Dataset entries:
- - -
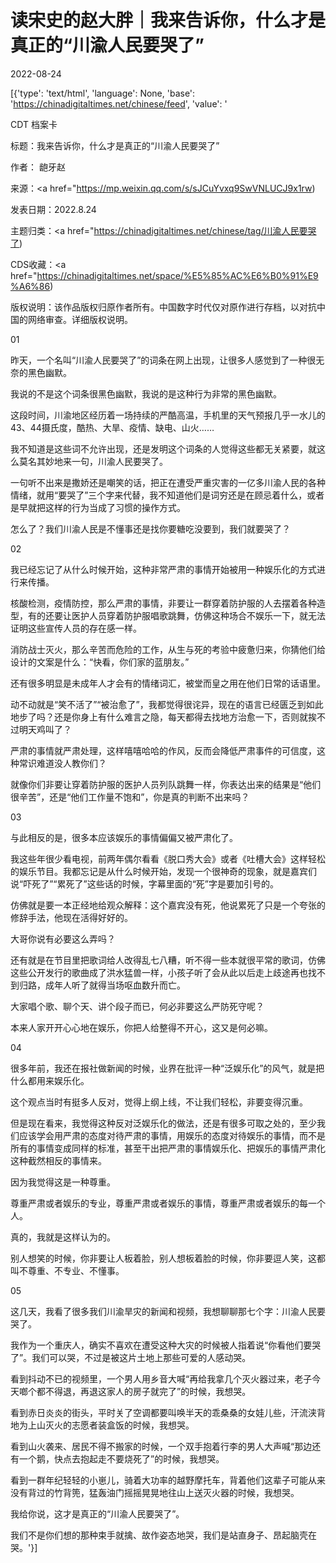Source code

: # 读宋史的赵大胖｜我来告诉你，什么才是真正的“川渝人民要哭了”

2022-08-24

[{'type': 'text/html', 'language': None, 'base': 'https://chinadigitaltimes.net/chinese/feed', 'value': '

CDT 档案卡

标题：我来告诉你，什么才是真正的“川渝人民要哭了”

作者： 龅牙赵

来源：<a href="https://mp.weixin.qq.com/s/sJCuYvxq9SwVNLUCJ9x1rw)

发表日期：2022.8.24

主题归类：<a href="https://chinadigitaltimes.net/chinese/tag/川渝人民要哭了)

CDS收藏：<a href="https://chinadigitaltimes.net/space/%E5%85%AC%E6%B0%91%E9%A6%86)

版权说明：该作品版权归原作者所有。中国数字时代仅对原作进行存档，以对抗中国的网络审查。详细版权说明。





01

昨天，一个名叫“川渝人民要哭了”的词条在网上出现，让很多人感觉到了一种很无奈的黑色幽默。

我说的不是这个词条很黑色幽默，我说的是这种行为非常的黑色幽默。

这段时间，川渝地区经历着一场持续的严酷高温，手机里的天气预报几乎一水儿的43、44摄氏度，酷热、大旱、疫情、缺电、山火……

我不知道是这些词不允许出现，还是发明这个词条的人觉得这些都无关紧要，就这么莫名其妙地来一句，川渝人民要哭了。

一句听不出来是撒娇还是嘲笑的话，把正在遭受严重灾害的一亿多川渝人民的各种情绪，就用“要哭了”三个字来代替，我不知道他们是词穷还是在顾忌着什么，或者是早就把这样的行为当成了习惯的操作方式。

怎么了？我们川渝人民是不懂事还是找你要糖吃没要到，我们就要哭了？

02

我已经忘记了从什么时候开始，这种非常严肃的事情开始被用一种娱乐化的方式进行来传播。

核酸检测，疫情防控，那么严肃的事情，非要让一群穿着防护服的人去摆着各种造型，有的还要让医护人员穿着防护服唱歌跳舞，仿佛这种场合不娱乐一下，就无法证明这些宣传人员的存在感一样。

消防战士灭火，那么辛苦而危险的工作，从生与死的考验中疲惫归来，你猜他们给设计的文案是什么：“快看，你们家的蓝朋友。”

还有很多明显是未成年人才会有的情绪词汇，被堂而皇之用在他们日常的话语里。

动不动就是“笑不活了”“被治愈了”，我都觉得很诧异，现在的语言已经匮乏到如此地步了吗？还是你身上有什么难言之隐，每天都得去找地方治愈一下，否则就挨不过明天鸡叫了？

严肃的事情就严肃处理，这样嘻嘻哈哈的作风，反而会降低严肃事件的可信度，这种常识难道没人教你们？

就像你们非要让穿着防护服的医护人员列队跳舞一样，你表达出来的结果是“他们很辛苦”，还是“他们工作量不饱和”，你是真的判断不出来吗？

03

与此相反的是，很多本应该娱乐的事情偏偏又被严肃化了。

我这些年很少看电视，前两年偶尔看看《脱口秀大会》或者《吐槽大会》这样轻松的娱乐节目。我都忘记是从什么时候开始，发现一个很神奇的现象，就是嘉宾们说“吓死了”“累死了”这些话的时候，字幕里面的“死”字是要加引号的。

仿佛就是要一本正经地给观众解释：这个嘉宾没有死，他说累死了只是一个夸张的修辞手法，他现在活得好好的。

大哥你说有必要这么弄吗？

还有就是在节目里把歌词给人改得乱七八糟，听不得一些本就很平常的歌词，仿佛这些公开发行的歌曲成了洪水猛兽一样，小孩子听了会从此以后走上歧途再也找不到归路，成年人听了就得当场呕血数升而亡。

大家唱个歌、聊个天、讲个段子而已，何必非要这么严防死守呢？

本来人家开开心心地在娱乐，你把人给整得不开心，这又是何必嘛。

04

很多年前，我还在报社做新闻的时候，业界在批评一种“泛娱乐化”的风气，就是把什么都用来娱乐化。

这个观点当时有挺多人反对，觉得上纲上线，不让我们轻松，非要变得沉重。

但是现在看来，我觉得这种反对泛娱乐化的做法，还是有很多可取之处的，至少我们应该学会用严肃的态度对待严肃的事情，用娱乐的态度对待娱乐的事情，而不是所有的事情变成同样的标准，甚至干出把严肃的事情娱乐化、把娱乐的事情严肃化这种截然相反的事情来。

因为我觉得这是一种尊重。

尊重严肃或者娱乐的专业，尊重严肃或者娱乐的事情，尊重严肃或者娱乐的每一个人。

真的，我就是这样认为的。

别人想笑的时候，你非要让人板着脸，别人想板着脸的时候，你非要逗人笑，这都叫不尊重、不专业、不懂事。

05

这几天，我看了很多我们川渝旱灾的新闻和视频，我想聊聊那七个字：川渝人民要哭了。

我作为一个重庆人，确实不喜欢在遭受这种大灾的时候被人指着说“你看他们要哭了”。我们可以哭，不过是被这片土地上那些可爱的人感动哭。

看到抖动不已的视频里，一个男人用乡音大喊“再给我拿几个灭火器过来，老子今天啷个都不得退，再退这家人的房子就完了”的时候，我想哭。

看到赤日炎炎的街头，平时关了空调都要叫唤半天的乖桑桑的女娃儿些，汗流浃背地为上山灭火的志愿者装盒饭的时候，我想哭。

看到山火袭来、居民不得不搬家的时候，一个双手抱着行李的男人大声喊“那边还有一个鹅，快点去抱起走不要烧死了”的时候，我想哭。

看到一群年纪轻轻的小崽儿，骑着大功率的越野摩托车，背着他们这辈子可能从来没有背过的竹背篼，猛轰油门摇摇晃晃地往山上送灭火器的时候，我想哭。

我给你说，这才是真正的“川渝人民要哭了”。

我们不是你们想的那种束手就擒、故作姿态地哭，我们是站直身子、昂起脑壳在哭。'}]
- - -
One stretch of the lines above is wanted, from the line that contains "别人想笑的时候，你非要让人板" through the line that contains "看到赤日炎炎的街头，平时关了". Output it exactly.

◆ **RESPONSE TO THE TASK**:
别人想笑的时候，你非要让人板着脸，别人想板着脸的时候，你非要逗人笑，这都叫不尊重、不专业、不懂事。

05

这几天，我看了很多我们川渝旱灾的新闻和视频，我想聊聊那七个字：川渝人民要哭了。

我作为一个重庆人，确实不喜欢在遭受这种大灾的时候被人指着说“你看他们要哭了”。我们可以哭，不过是被这片土地上那些可爱的人感动哭。

看到抖动不已的视频里，一个男人用乡音大喊“再给我拿几个灭火器过来，老子今天啷个都不得退，再退这家人的房子就完了”的时候，我想哭。

看到赤日炎炎的街头，平时关了空调都要叫唤半天的乖桑桑的女娃儿些，汗流浃背地为上山灭火的志愿者装盒饭的时候，我想哭。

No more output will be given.